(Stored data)
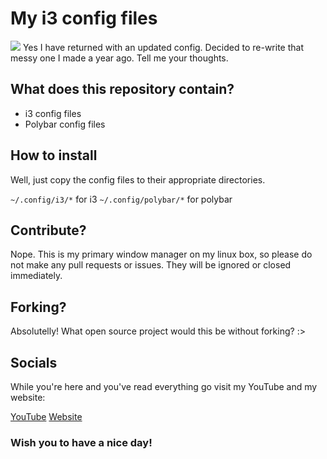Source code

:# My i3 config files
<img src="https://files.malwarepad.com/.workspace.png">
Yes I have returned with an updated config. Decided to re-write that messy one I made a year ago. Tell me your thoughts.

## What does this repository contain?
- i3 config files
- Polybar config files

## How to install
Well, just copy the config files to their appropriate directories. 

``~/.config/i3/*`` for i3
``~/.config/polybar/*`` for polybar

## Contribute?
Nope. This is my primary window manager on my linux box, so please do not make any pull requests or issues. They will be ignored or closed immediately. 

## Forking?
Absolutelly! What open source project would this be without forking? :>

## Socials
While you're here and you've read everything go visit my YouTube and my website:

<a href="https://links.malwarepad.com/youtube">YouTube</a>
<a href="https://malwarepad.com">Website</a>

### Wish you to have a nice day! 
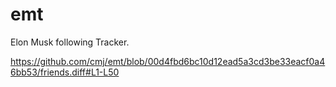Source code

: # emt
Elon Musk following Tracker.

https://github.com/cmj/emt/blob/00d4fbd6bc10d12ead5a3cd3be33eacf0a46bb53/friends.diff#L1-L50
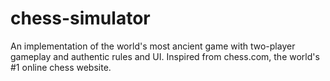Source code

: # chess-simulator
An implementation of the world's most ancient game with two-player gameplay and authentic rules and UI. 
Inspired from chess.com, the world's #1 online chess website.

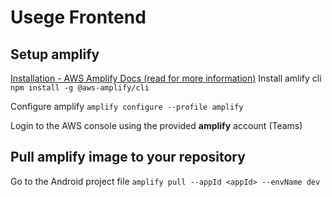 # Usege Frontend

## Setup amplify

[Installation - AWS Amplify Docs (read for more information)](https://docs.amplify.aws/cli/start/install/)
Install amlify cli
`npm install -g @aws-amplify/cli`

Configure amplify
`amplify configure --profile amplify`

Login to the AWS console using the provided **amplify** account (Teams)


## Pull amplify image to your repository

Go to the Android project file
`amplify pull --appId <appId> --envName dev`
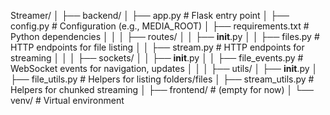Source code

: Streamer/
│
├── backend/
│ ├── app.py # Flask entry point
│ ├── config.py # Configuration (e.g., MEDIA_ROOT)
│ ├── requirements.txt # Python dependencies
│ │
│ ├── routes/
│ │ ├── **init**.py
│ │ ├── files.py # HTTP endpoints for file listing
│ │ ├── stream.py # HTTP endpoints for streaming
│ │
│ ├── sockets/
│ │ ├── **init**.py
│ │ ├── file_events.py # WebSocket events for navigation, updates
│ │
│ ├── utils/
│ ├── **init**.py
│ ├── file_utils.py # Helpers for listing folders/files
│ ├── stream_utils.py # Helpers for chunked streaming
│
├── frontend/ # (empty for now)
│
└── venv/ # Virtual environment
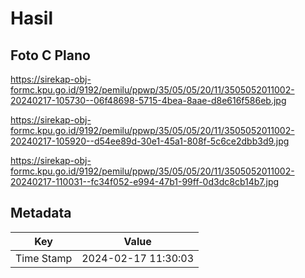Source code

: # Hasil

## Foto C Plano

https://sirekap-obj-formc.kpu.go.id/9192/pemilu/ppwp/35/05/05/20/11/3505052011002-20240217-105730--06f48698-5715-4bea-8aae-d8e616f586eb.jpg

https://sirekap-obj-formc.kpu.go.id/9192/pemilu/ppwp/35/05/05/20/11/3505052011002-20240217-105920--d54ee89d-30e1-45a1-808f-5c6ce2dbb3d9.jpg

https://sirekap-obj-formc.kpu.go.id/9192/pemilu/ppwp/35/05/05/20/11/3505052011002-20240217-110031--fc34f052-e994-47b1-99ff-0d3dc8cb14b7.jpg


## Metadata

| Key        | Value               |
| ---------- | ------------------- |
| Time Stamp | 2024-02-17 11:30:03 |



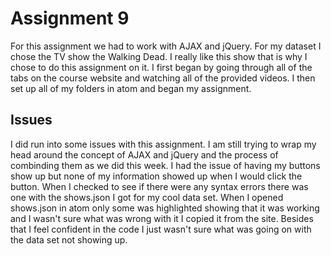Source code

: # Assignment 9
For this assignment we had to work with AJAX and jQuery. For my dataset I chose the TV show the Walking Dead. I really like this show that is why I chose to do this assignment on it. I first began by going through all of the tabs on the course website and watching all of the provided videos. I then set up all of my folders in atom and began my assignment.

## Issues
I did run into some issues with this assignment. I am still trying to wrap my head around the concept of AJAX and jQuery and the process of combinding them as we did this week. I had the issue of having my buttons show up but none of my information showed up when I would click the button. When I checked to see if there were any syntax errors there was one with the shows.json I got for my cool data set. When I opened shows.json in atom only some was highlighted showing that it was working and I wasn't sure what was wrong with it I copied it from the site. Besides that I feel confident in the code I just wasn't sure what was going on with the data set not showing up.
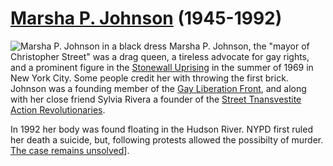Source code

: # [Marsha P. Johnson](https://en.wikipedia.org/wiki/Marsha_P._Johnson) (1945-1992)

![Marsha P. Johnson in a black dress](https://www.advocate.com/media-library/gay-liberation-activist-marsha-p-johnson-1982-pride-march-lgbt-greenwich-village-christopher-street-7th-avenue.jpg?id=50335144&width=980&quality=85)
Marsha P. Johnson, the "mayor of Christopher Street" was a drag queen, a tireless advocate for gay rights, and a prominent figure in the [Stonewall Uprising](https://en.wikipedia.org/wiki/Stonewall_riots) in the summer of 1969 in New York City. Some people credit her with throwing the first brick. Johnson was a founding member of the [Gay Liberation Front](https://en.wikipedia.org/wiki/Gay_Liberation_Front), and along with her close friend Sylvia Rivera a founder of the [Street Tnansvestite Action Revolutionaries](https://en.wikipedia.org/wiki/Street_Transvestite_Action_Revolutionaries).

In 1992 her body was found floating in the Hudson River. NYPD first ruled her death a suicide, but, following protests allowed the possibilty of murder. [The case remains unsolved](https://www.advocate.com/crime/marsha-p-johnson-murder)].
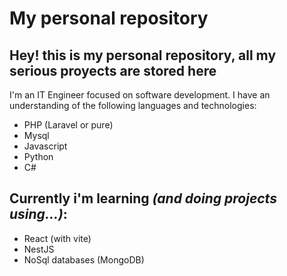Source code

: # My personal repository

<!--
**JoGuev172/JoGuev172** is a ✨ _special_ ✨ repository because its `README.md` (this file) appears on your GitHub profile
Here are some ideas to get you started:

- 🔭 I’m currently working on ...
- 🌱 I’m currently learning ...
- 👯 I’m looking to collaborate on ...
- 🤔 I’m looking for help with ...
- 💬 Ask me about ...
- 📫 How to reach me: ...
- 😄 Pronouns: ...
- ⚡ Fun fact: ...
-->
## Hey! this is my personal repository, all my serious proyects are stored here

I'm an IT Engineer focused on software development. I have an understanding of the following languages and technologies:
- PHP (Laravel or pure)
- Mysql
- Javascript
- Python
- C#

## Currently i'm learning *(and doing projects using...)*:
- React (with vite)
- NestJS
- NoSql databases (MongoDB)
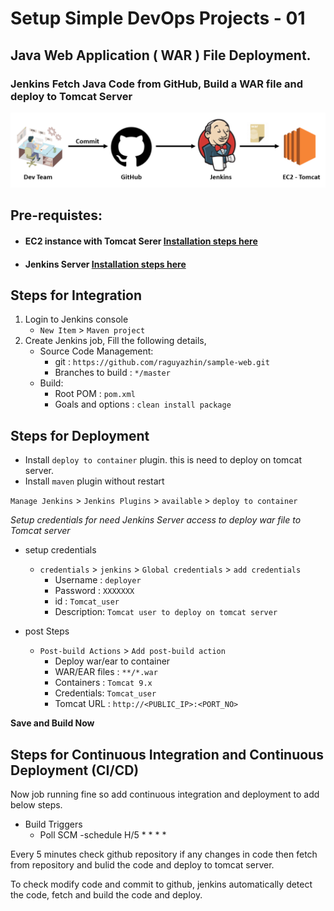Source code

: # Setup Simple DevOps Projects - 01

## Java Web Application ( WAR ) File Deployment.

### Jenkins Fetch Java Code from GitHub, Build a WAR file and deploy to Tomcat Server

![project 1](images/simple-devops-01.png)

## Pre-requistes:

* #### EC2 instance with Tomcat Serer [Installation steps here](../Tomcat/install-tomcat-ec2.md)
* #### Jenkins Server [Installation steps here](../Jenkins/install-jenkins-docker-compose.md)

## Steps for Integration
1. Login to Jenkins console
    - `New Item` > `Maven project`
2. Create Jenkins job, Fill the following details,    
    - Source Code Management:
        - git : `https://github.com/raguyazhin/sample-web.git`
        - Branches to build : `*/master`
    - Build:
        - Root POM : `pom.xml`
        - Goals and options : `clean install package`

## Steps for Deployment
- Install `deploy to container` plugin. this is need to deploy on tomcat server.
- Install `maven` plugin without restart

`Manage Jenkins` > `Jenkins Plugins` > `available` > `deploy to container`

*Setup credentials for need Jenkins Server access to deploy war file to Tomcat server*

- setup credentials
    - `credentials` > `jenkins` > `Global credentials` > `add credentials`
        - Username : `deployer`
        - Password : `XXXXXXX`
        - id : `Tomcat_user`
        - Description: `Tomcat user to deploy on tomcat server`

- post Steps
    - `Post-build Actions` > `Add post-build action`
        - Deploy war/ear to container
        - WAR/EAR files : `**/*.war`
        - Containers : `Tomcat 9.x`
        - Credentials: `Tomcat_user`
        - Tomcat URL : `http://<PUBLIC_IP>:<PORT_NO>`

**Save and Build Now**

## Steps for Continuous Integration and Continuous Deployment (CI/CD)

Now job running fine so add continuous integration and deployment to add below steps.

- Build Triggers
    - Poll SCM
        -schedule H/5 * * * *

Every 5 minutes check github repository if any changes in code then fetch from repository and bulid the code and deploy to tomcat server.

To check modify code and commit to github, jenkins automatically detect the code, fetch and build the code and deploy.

## [Try it]
A word-for-word copy of the records is required. Leave out every picture.

## [Your solution]
Source code

:# My i3 config files
<img src="https://files.malwarepad.com/.workspace.png">
Yes I have returned with an updated config. Decided to re-write that messy one I made a year ago. Tell me your thoughts.

## What does this repository contain?
- i3 config files
- Polybar config files

## How to install
Well, just copy the config files to their appropriate directories. 

``~/.config/i3/*`` for i3
``~/.config/polybar/*`` for polybar

## Contribute?
Nope. This is my primary window manager on my linux box, so please do not make any pull requests or issues. They will be ignored or closed immediately. 

## Forking?
Absolutelly! What open source project would this be without forking? :>

## Socials
While you're here and you've read everything go visit my YouTube and my website:

<a href="https://links.malwarepad.com/youtube">YouTube</a>
<a href="https://malwarepad.com">Website</a>

### Wish you to have a nice day! 
Source code

: # emt
Elon Musk following Tracker.

https://github.com/cmj/emt/blob/00d4fbd6bc10d12ead5a3cd3be33eacf0a46bb53/friends.diff#L1-L50
Source code

: # chess-simulator
An implementation of the world's most ancient game with two-player gameplay and authentic rules and UI. 
Inspired from chess.com, the world's #1 online chess website.

 # Usege Frontend

## Setup amplify

[Installation - AWS Amplify Docs (read for more information)](https://docs.amplify.aws/cli/start/install/)
Install amlify cli
`npm install -g @aws-amplify/cli`

Configure amplify
`amplify configure --profile amplify`

Login to the AWS console using the provided **amplify** account (Teams)


## Pull amplify image to your repository

Go to the Android project file
`amplify pull --appId <appId> --envName dev`
Source code

: Streamer/
│
├── backend/
│ ├── app.py # Flask entry point
│ ├── config.py # Configuration (e.g., MEDIA_ROOT)
│ ├── requirements.txt # Python dependencies
│ │
│ ├── routes/
│ │ ├── **init**.py
│ │ ├── files.py # HTTP endpoints for file listing
│ │ ├── stream.py # HTTP endpoints for streaming
│ │
│ ├── sockets/
│ │ ├── **init**.py
│ │ ├── file_events.py # WebSocket events for navigation, updates
│ │
│ ├── utils/
│ ├── **init**.py
│ ├── file_utils.py # Helpers for listing folders/files
│ ├── stream_utils.py # Helpers for chunked streaming
│
├── frontend/ # (empty for now)
│
└── venv/ # Virtual environment
Source code

: # Hasil

## Foto C Plano

https://sirekap-obj-formc.kpu.go.id/9192/pemilu/ppwp/35/05/05/20/11/3505052011002-20240217-105730--06f48698-5715-4bea-8aae-d8e616f586eb.jpg

https://sirekap-obj-formc.kpu.go.id/9192/pemilu/ppwp/35/05/05/20/11/3505052011002-20240217-105920--d54ee89d-30e1-45a1-808f-5c6ce2dbb3d9.jpg

https://sirekap-obj-formc.kpu.go.id/9192/pemilu/ppwp/35/05/05/20/11/3505052011002-20240217-110031--fc34f052-e994-47b1-99ff-0d3dc8cb14b7.jpg


## Metadata

| Key        | Value               |
| ---------- | ------------------- |
| Time Stamp | 2024-02-17 11:30:03 |



Source code

: # Assignment 9
For this assignment we had to work with AJAX and jQuery. For my dataset I chose the TV show the Walking Dead. I really like this show that is why I chose to do this assignment on it. I first began by going through all of the tabs on the course website and watching all of the provided videos. I then set up all of my folders in atom and began my assignment.

## Issues
I did run into some issues with this assignment. I am still trying to wrap my head around the concept of AJAX and jQuery and the process of combinding them as we did this week. I had the issue of having my buttons show up but none of my information showed up when I would click the button. When I checked to see if there were any syntax errors there was one with the shows.json I got for my cool data set. When I opened shows.json in atom only some was highlighted showing that it was working and I wasn't sure what was wrong with it I copied it from the site. Besides that I feel confident in the code I just wasn't sure what was going on with the data set not showing up.
Source code

: # [Marsha P. Johnson](https://en.wikipedia.org/wiki/Marsha_P._Johnson) (1945-1992)

![Marsha P. Johnson in a black dress](https://www.advocate.com/media-library/gay-liberation-activist-marsha-p-johnson-1982-pride-march-lgbt-greenwich-village-christopher-street-7th-avenue.jpg?id=50335144&width=980&quality=85)
Marsha P. Johnson, the "mayor of Christopher Street" was a drag queen, a tireless advocate for gay rights, and a prominent figure in the [Stonewall Uprising](https://en.wikipedia.org/wiki/Stonewall_riots) in the summer of 1969 in New York City. Some people credit her with throwing the first brick. Johnson was a founding member of the [Gay Liberation Front](https://en.wikipedia.org/wiki/Gay_Liberation_Front), and along with her close friend Sylvia Rivera a founder of the [Street Tnansvestite Action Revolutionaries](https://en.wikipedia.org/wiki/Street_Transvestite_Action_Revolutionaries).

In 1992 her body was found floating in the Hudson River. NYPD first ruled her death a suicide, but, following protests allowed the possibilty of murder. [The case remains unsolved](https://www.advocate.com/crime/marsha-p-johnson-murder)].
Source code

: # My personal repository

<!--
**JoGuev172/JoGuev172** is a ✨ _special_ ✨ repository because its `README.md` (this file) appears on your GitHub profile
Here are some ideas to get you started:

- 🔭 I’m currently working on ...
- 🌱 I’m currently learning ...
- 👯 I’m looking to collaborate on ...
- 🤔 I’m looking for help with ...
- 💬 Ask me about ...
- 📫 How to reach me: ...
- 😄 Pronouns: ...
- ⚡ Fun fact: ...
-->
## Hey! this is my personal repository, all my serious proyects are stored here

I'm an IT Engineer focused on software development. I have an understanding of the following languages and technologies:
- PHP (Laravel or pure)
- Mysql
- Javascript
- Python
- C#

## Currently i'm learning *(and doing projects using...)*:
- React (with vite)
- NestJS
- NoSql databases (MongoDB)
Source code

: # Setup Simple DevOps Projects - 01

## Java Web Application ( WAR ) File Deployment.

### Jenkins Fetch Java Code from GitHub, Build a WAR file and deploy to Tomcat Server

![project 1](images/simple-devops-01.png)

## Pre-requistes:

* #### EC2 instance with Tomcat Serer [Installation steps here](../Tomcat/install-tomcat-ec2.md)
* #### Jenkins Server [Installation steps here](../Jenkins/install-jenkins-docker-compose.md)

## Steps for Integration
1. Login to Jenkins console
    - `New Item` > `Maven project`
2. Create Jenkins job, Fill the following details,    
    - Source Code Management:
        - git : `https://github.com/raguyazhin/sample-web.git`
        - Branches to build : `*/master`
    - Build:
        - Root POM : `pom.xml`
        - Goals and options : `clean install package`

## Steps for Deployment
- Install `deploy to container` plugin. this is need to deploy on tomcat server.
- Install `maven` plugin without restart

`Manage Jenkins` > `Jenkins Plugins` > `available` > `deploy to container`

*Setup credentials for need Jenkins Server access to deploy war file to Tomcat server*

- setup credentials
    - `credentials` > `jenkins` > `Global credentials` > `add credentials`
        - Username : `deployer`
        - Password : `XXXXXXX`
        - id : `Tomcat_user`
        - Description: `Tomcat user to deploy on tomcat server`

- post Steps
    - `Post-build Actions` > `Add post-build action`
        - Deploy war/ear to container
        - WAR/EAR files : `**/*.war`
        - Containers : `Tomcat 9.x`
        - Credentials: `Tomcat_user`
        - Tomcat URL : `http://<PUBLIC_IP>:<PORT_NO>`

**Save and Build Now**

## Steps for Continuous Integration and Continuous Deployment (CI/CD)

Now job running fine so add continuous integration and deployment to add below steps.

- Build Triggers
    - Poll SCM
        -schedule H/5 * * * *

Every 5 minutes check github repository if any changes in code then fetch from repository and bulid the code and deploy to tomcat server.

To check modify code and commit to github, jenkins automatically detect the code, fetch and build the code and deploy.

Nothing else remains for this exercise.